Dataset entries:
————————

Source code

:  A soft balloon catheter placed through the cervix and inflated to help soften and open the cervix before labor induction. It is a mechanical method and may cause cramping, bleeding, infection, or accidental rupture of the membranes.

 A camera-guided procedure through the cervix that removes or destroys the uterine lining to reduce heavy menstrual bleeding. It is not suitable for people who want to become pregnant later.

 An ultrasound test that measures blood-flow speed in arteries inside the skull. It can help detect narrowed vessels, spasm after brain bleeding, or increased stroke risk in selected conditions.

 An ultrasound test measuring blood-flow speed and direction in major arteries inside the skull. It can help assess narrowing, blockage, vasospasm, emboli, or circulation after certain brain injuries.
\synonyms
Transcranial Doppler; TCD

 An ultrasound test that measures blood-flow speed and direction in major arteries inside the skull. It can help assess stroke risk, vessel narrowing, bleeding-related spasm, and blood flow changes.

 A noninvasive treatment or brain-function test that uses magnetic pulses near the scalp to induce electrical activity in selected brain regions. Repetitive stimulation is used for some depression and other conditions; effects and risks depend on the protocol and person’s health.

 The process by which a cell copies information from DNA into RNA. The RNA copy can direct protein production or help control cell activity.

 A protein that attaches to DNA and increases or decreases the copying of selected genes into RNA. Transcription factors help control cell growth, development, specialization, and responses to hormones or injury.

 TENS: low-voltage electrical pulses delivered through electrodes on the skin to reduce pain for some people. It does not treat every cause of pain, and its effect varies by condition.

————————

=== AIM OF THE TASK ===
Output the data exactly, from the first line through the line that holds "An ultrasound test that measures blood-flow speed and", so that no later line appears.

=== TASK RESULT ===
Source code

:  A soft balloon catheter placed through the cervix and inflated to help soften and open the cervix before labor induction. It is a mechanical method and may cause cramping, bleeding, infection, or accidental rupture of the membranes.

 A camera-guided procedure through the cervix that removes or destroys the uterine lining to reduce heavy menstrual bleeding. It is not suitable for people who want to become pregnant later.

 An ultrasound test that measures blood-flow speed in arteries inside the skull. It can help detect narrowed vessels, spasm after brain bleeding, or increased stroke risk in selected conditions.

 An ultrasound test measuring blood-flow speed and direction in major arteries inside the skull. It can help assess narrowing, blockage, vasospasm, emboli, or circulation after certain brain injuries.
\synonyms
Transcranial Doppler; TCD

 An ultrasound test that measures blood-flow speed and direction in major arteries inside the skull. It can help assess stroke risk, vessel narrowing, bleeding-related spasm, and blood flow changes.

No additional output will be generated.